Noctilucent clouds — the clouds at the edge of the air
The highest clouds on Earth form not in the stratosphere but above it, in the mesosphere, around 80 kilometres up. These are noctilucent, or 'night-shining', clouds — wispy, electric-blue filaments of ice crystals so high that they catch sunlight long after the ground below has fallen into night.
From the ground they are a rare summer-twilight sight at high latitudes. They are a reminder that the atmosphere has structure all the way up: layer upon layer of air, each thinner than the last, with phenomena of its own. A stratospheric ascent carries a traveller through several of those layers in a single quiet climb.

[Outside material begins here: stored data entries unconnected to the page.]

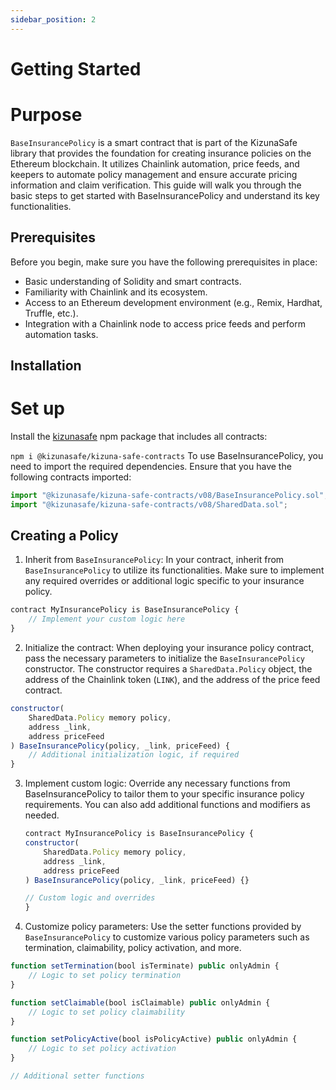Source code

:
 ```yaml
---
sidebar_position: 2
---
```


# Getting Started

# Purpose

`BaseInsurancePolicy` is a smart contract that is part of the KizunaSafe library that provides the foundation for creating insurance policies on the Ethereum blockchain. It utilizes Chainlink automation, price feeds, and keepers to automate policy management and ensure accurate pricing information and claim verification. This guide will walk you through the basic steps to get started with BaseInsurancePolicy and understand its key functionalities.

## Prerequisites

Before you begin, make sure you have the following prerequisites in place:

- Basic understanding of Solidity and smart contracts.
- Familiarity with Chainlink and its ecosystem.
- Access to an Ethereum development environment (e.g., Remix, Hardhat, Truffle, etc.).
- Integration with a Chainlink node to access price feeds and perform automation tasks.

## Installation

# Set up
 Install the [kizunasafe](https://www.npmjs.com/package/@kizunasafe/kizuna-safe-contracts) npm package that includes all contracts:

`npm i @kizunasafe/kizuna-safe-contracts`
To use BaseInsurancePolicy, you need to import the required dependencies. Ensure that you have the following contracts imported:

```js
import "@kizunasafe/kizuna-safe-contracts/v08/BaseInsurancePolicy.sol";
import "@kizunasafe/kizuna-safe-contracts/v08/SharedData.sol";

```

## Creating a Policy

1. Inherit from `BaseInsurancePolicy`: In your contract, inherit from `BaseInsurancePolicy` to utilize its functionalities. Make sure to implement any required overrides or additional logic specific to your insurance policy.

```js
contract MyInsurancePolicy is BaseInsurancePolicy {
    // Implement your custom logic here
}
```

2. Initialize the contract: When deploying your insurance policy contract, pass the necessary parameters to initialize the `BaseInsurancePolicy` constructor. The constructor requires a `SharedData.Policy` object, the address of the Chainlink token (`LINK`), and the address of the price feed contract.

```js
constructor(
    SharedData.Policy memory policy,
    address _link,
    address priceFeed
) BaseInsurancePolicy(policy, _link, priceFeed) {
    // Additional initialization logic, if required
}
```

3. Implement custom logic: Override any necessary functions from BaseInsurancePolicy to tailor them to your specific insurance policy requirements. You can also add additional functions and modifiers as needed.

   ```js
   contract MyInsurancePolicy is BaseInsurancePolicy {
   constructor(
       SharedData.Policy memory policy,
       address _link,
       address priceFeed
   ) BaseInsurancePolicy(policy, _link, priceFeed) {}

   // Custom logic and overrides
   }

   ```

4. Customize policy parameters: Use the setter functions provided by `BaseInsurancePolicy` to customize various policy parameters such as termination, claimability, policy activation, and more.

```js
function setTermination(bool isTerminate) public onlyAdmin {
    // Logic to set policy termination
}

function setClaimable(bool isClaimable) public onlyAdmin {
    // Logic to set policy claimability
}

function setPolicyActive(bool isPolicyActive) public onlyAdmin {
    // Logic to set policy activation
}

// Additional setter functions
```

The curve of the Earth and the thin blue line
From 35 kilometres the curvature of the Earth is unmistakable — the horizon bends in a long, clean arc. Above that arc sits the feature that gives Beyond the Blue its name and its argument: the atmosphere itself, seen edge-on as a startlingly thin bright band, shading from white through blue into the black of space.
Seen from below, the sky feels limitless. Seen from the side, from the stratosphere, it is revealed as a fragile film — proportionally thinner, against the bulk of the planet, than the skin of an apple. It is the single image the whole journey has been climbing toward.
What the ascent is actually like
A stratospheric balloon flight is slow and gentle, not violent. A vast helium balloon lifts a sealed, pressurised capsule, and the cabin stays at a comfortable pressure and temperature throughout — there is no spacesuit, no decompression, no weightlessness. The climb takes around two hours, and the view changes steadily as the sky darkens and the horizon bends.
On Beyond the Blue, this is the closing stage of a thirty-day journey through the planet's extremes, and the itinerary builds in spare days because the flight depends entirely on calm weather. Full medical screening is required, as it is for the deep-sea dive. Operators developing these flights treat them as commercial aviation, with redundant safety systems and pilots — and we are careful never to claim more than that. You reach the edge of space; you watch the blue thin to a line; and you come home that same afternoon.
Quick answers
Why does the sky look black from a stratospheric balloon?
The blue of the daytime sky is sunlight scattered by air molecules. From the stratosphere, at around 35 kilometres, more than 99 percent of the atmosphere lies below you, so there is very little air left overhead to scatter light. With almost nothing to scatter the sunlight, the sky darkens to violet and then near-black, and the brighter stars become visible even in daytime.
Is a stratospheric balloon flight the same as going to space?
No. A balloon flight reaches the edge of space but not space itself — there is no rocket, no orbit and no weightlessness. A pressurised capsule rises gently under a helium balloon to roughly 35 kilometres, where the sky is black and the Earth's curve is visible, then descends the same day. It is the highest a traveller can go while still drifting home under a balloon and a parawing.
What are noctilucent clouds?
Noctilucent, or 'night-shining', clouds are the highest clouds on Earth — thin veils of ice crystals that form in the mesosphere around 80 kilometres up. Because they are so high, they remain sunlit after the ground has gone dark, glowing an electric blue in the deep twilight. From the ground they are a rare summer sight at high latitudes.